**Work to be completed:** Read the records beneath this task and copy every line that contains the string "counted".

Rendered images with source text
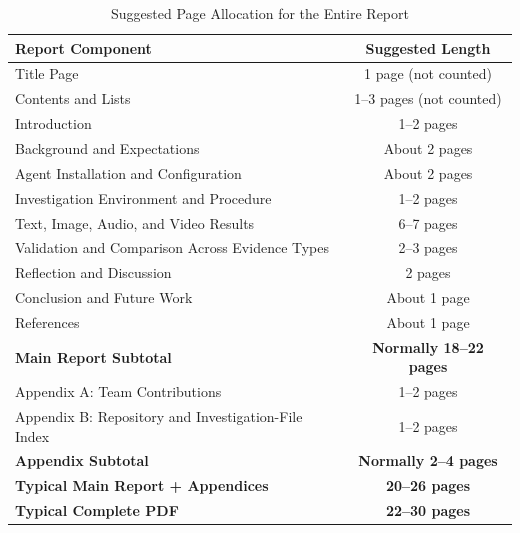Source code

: \documentclass[12pt,letterpaper]{article}
\begin{document}
\begin{table}[htbp]
    \centering
    \caption{Suggested Page Allocation for the Entire Report}
    \label{tab:page-allocation}
    \small
    \begin{tabular}{|l|c|}
        \hline
        \textbf{Report Component}                           & \textbf{Suggested Length}      \\
        \hline
        Title Page                                          & 1 page (not counted)           \\
        Contents and Lists                                  & 1--3 pages (not counted)       \\
        \hline
        Introduction                                        & 1--2 pages                     \\
        Background and Expectations                         & About 2 pages                  \\
        Agent Installation and Configuration                & About 2 pages                  \\
        Investigation Environment and Procedure             & 1--2 pages                     \\
        Text, Image, Audio, and Video Results               & 6--7 pages                     \\
        Validation and Comparison Across Evidence Types     & 2--3 pages                     \\
        Reflection and Discussion                           & 2 pages                        \\
        Conclusion and Future Work                          & About 1 page                   \\
        References                                          & About 1 page                   \\
        \hline
        \textbf{Main Report Subtotal}                       & \textbf{Normally 18--22 pages} \\
        \hline
        Appendix A: Team Contributions                      & 1--2 pages                     \\
        Appendix B: Repository and Investigation-File Index & 1--2 pages                     \\
        \hline
        \textbf{Appendix Subtotal}                          & \textbf{Normally 2--4 pages}   \\
        \hline
        \textbf{Typical Main Report + Appendices}           & \textbf{20--26 pages}          \\
        \hline
        \textbf{Typical Complete PDF}                       & \textbf{22--30 pages}          \\
        \hline
    \end{tabular}
\end{table}
\end{document}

**Reply to the exercise:**
        Title Page                                          & 1 page (not counted)           \\
        Contents and Lists                                  & 1--3 pages (not counted)       \\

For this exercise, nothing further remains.